WORK TO BE COMPLETED:
The records below need to be copied in full. Match them exactly.

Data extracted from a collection

<<<<

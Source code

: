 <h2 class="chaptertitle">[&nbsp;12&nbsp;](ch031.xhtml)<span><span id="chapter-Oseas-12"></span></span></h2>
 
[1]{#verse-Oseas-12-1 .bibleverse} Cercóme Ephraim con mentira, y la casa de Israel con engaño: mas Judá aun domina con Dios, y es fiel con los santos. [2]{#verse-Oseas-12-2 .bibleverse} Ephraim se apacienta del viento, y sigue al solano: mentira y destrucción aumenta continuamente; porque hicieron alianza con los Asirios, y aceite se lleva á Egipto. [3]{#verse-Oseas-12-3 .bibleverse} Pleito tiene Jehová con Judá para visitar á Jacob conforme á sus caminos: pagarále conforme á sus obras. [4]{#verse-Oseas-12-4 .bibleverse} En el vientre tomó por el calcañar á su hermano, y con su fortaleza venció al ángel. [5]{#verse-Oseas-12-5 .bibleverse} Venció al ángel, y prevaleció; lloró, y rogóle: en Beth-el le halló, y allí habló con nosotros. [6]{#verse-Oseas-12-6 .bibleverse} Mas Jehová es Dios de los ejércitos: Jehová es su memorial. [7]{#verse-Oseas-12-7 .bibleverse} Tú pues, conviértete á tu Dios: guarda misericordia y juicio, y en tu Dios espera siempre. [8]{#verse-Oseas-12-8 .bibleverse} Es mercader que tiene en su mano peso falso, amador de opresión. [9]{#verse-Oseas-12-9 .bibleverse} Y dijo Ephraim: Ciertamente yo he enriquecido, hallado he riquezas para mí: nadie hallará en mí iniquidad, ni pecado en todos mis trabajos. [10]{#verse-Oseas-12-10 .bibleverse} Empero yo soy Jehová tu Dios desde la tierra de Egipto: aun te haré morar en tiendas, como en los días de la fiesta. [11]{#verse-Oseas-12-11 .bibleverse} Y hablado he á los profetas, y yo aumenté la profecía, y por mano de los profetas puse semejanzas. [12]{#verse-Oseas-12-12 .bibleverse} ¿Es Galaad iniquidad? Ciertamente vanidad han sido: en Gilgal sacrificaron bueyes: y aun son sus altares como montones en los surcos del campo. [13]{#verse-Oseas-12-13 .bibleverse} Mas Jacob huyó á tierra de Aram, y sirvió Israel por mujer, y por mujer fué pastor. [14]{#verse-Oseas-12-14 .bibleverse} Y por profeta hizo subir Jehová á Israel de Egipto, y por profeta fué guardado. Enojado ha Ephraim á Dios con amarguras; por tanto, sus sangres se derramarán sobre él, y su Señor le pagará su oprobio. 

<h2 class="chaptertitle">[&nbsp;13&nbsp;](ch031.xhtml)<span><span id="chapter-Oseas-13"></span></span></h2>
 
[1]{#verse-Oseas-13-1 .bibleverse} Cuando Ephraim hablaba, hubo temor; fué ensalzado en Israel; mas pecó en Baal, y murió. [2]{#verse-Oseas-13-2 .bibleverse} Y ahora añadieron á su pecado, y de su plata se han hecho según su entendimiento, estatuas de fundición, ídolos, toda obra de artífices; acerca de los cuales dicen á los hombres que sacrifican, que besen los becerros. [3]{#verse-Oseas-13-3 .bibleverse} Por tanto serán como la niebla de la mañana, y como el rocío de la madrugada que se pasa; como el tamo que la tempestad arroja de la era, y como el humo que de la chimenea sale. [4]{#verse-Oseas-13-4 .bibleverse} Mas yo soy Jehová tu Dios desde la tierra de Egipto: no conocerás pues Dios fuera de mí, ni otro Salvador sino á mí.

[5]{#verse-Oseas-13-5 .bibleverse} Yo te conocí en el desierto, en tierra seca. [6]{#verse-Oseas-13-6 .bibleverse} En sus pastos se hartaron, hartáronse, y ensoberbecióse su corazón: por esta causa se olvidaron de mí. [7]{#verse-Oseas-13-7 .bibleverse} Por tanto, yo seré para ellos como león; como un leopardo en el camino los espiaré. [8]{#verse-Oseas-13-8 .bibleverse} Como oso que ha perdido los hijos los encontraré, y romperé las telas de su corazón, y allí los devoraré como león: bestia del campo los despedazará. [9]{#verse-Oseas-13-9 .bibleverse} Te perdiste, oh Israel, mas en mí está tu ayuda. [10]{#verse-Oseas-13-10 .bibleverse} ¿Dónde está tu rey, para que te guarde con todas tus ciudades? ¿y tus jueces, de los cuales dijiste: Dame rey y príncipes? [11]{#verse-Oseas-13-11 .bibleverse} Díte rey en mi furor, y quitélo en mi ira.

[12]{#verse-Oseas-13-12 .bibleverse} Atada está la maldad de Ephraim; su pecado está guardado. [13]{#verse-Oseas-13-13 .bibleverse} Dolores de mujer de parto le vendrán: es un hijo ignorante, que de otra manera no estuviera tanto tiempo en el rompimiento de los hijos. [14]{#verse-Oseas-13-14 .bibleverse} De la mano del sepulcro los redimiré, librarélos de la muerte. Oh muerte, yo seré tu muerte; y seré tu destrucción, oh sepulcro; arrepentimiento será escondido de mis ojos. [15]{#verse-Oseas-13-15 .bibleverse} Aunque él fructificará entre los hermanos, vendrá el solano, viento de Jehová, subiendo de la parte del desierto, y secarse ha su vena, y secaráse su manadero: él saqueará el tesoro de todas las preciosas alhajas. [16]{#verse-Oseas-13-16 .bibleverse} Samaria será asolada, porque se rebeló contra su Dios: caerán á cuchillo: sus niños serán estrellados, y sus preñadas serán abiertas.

>>>>

THE ANSWER:
Source code

: <h2 class="chaptertitle">[&nbsp;12&nbsp;](ch031.xhtml)<span><span id="chapter-Oseas-12"></span></span></h2>
 
[1]{#verse-Oseas-12-1 .bibleverse} Cercóme Ephraim con mentira, y la casa de Israel con engaño: mas Judá aun domina con Dios, y es fiel con los santos. [2]{#verse-Oseas-12-2 .bibleverse} Ephraim se apacienta del viento, y sigue al solano: mentira y destrucción aumenta continuamente; porque hicieron alianza con los Asirios, y aceite se lleva á Egipto. [3]{#verse-Oseas-12-3 .bibleverse} Pleito tiene Jehová con Judá para visitar á Jacob conforme á sus caminos: pagarále conforme á sus obras. [4]{#verse-Oseas-12-4 .bibleverse} En el vientre tomó por el calcañar á su hermano, y con su fortaleza venció al ángel. [5]{#verse-Oseas-12-5 .bibleverse} Venció al ángel, y prevaleció; lloró, y rogóle: en Beth-el le halló, y allí habló con nosotros. [6]{#verse-Oseas-12-6 .bibleverse} Mas Jehová es Dios de los ejércitos: Jehová es su memorial. [7]{#verse-Oseas-12-7 .bibleverse} Tú pues, conviértete á tu Dios: guarda misericordia y juicio, y en tu Dios espera siempre. [8]{#verse-Oseas-12-8 .bibleverse} Es mercader que tiene en su mano peso falso, amador de opresión. [9]{#verse-Oseas-12-9 .bibleverse} Y dijo Ephraim: Ciertamente yo he enriquecido, hallado he riquezas para mí: nadie hallará en mí iniquidad, ni pecado en todos mis trabajos. [10]{#verse-Oseas-12-10 .bibleverse} Empero yo soy Jehová tu Dios desde la tierra de Egipto: aun te haré morar en tiendas, como en los días de la fiesta. [11]{#verse-Oseas-12-11 .bibleverse} Y hablado he á los profetas, y yo aumenté la profecía, y por mano de los profetas puse semejanzas. [12]{#verse-Oseas-12-12 .bibleverse} ¿Es Galaad iniquidad? Ciertamente vanidad han sido: en Gilgal sacrificaron bueyes: y aun son sus altares como montones en los surcos del campo. [13]{#verse-Oseas-12-13 .bibleverse} Mas Jacob huyó á tierra de Aram, y sirvió Israel por mujer, y por mujer fué pastor. [14]{#verse-Oseas-12-14 .bibleverse} Y por profeta hizo subir Jehová á Israel de Egipto, y por profeta fué guardado. Enojado ha Ephraim á Dios con amarguras; por tanto, sus sangres se derramarán sobre él, y su Señor le pagará su oprobio. 

<h2 class="chaptertitle">[&nbsp;13&nbsp;](ch031.xhtml)<span><span id="chapter-Oseas-13"></span></span></h2>
 
[1]{#verse-Oseas-13-1 .bibleverse} Cuando Ephraim hablaba, hubo temor; fué ensalzado en Israel; mas pecó en Baal, y murió. [2]{#verse-Oseas-13-2 .bibleverse} Y ahora añadieron á su pecado, y de su plata se han hecho según su entendimiento, estatuas de fundición, ídolos, toda obra de artífices; acerca de los cuales dicen á los hombres que sacrifican, que besen los becerros. [3]{#verse-Oseas-13-3 .bibleverse} Por tanto serán como la niebla de la mañana, y como el rocío de la madrugada que se pasa; como el tamo que la tempestad arroja de la era, y como el humo que de la chimenea sale. [4]{#verse-Oseas-13-4 .bibleverse} Mas yo soy Jehová tu Dios desde la tierra de Egipto: no conocerás pues Dios fuera de mí, ni otro Salvador sino á mí.

[5]{#verse-Oseas-13-5 .bibleverse} Yo te conocí en el desierto, en tierra seca. [6]{#verse-Oseas-13-6 .bibleverse} En sus pastos se hartaron, hartáronse, y ensoberbecióse su corazón: por esta causa se olvidaron de mí. [7]{#verse-Oseas-13-7 .bibleverse} Por tanto, yo seré para ellos como león; como un leopardo en el camino los espiaré. [8]{#verse-Oseas-13-8 .bibleverse} Como oso que ha perdido los hijos los encontraré, y romperé las telas de su corazón, y allí los devoraré como león: bestia del campo los despedazará. [9]{#verse-Oseas-13-9 .bibleverse} Te perdiste, oh Israel, mas en mí está tu ayuda. [10]{#verse-Oseas-13-10 .bibleverse} ¿Dónde está tu rey, para que te guarde con todas tus ciudades? ¿y tus jueces, de los cuales dijiste: Dame rey y príncipes? [11]{#verse-Oseas-13-11 .bibleverse} Díte rey en mi furor, y quitélo en mi ira.

[12]{#verse-Oseas-13-12 .bibleverse} Atada está la maldad de Ephraim; su pecado está guardado. [13]{#verse-Oseas-13-13 .bibleverse} Dolores de mujer de parto le vendrán: es un hijo ignorante, que de otra manera no estuviera tanto tiempo en el rompimiento de los hijos. [14]{#verse-Oseas-13-14 .bibleverse} De la mano del sepulcro los redimiré, librarélos de la muerte. Oh muerte, yo seré tu muerte; y seré tu destrucción, oh sepulcro; arrepentimiento será escondido de mis ojos. [15]{#verse-Oseas-13-15 .bibleverse} Aunque él fructificará entre los hermanos, vendrá el solano, viento de Jehová, subiendo de la parte del desierto, y secarse ha su vena, y secaráse su manadero: él saqueará el tesoro de todas las preciosas alhajas. [16]{#verse-Oseas-13-16 .bibleverse} Samaria será asolada, porque se rebeló contra su Dios: caerán á cuchillo: sus niños serán estrellados, y sus preñadas serán abiertas.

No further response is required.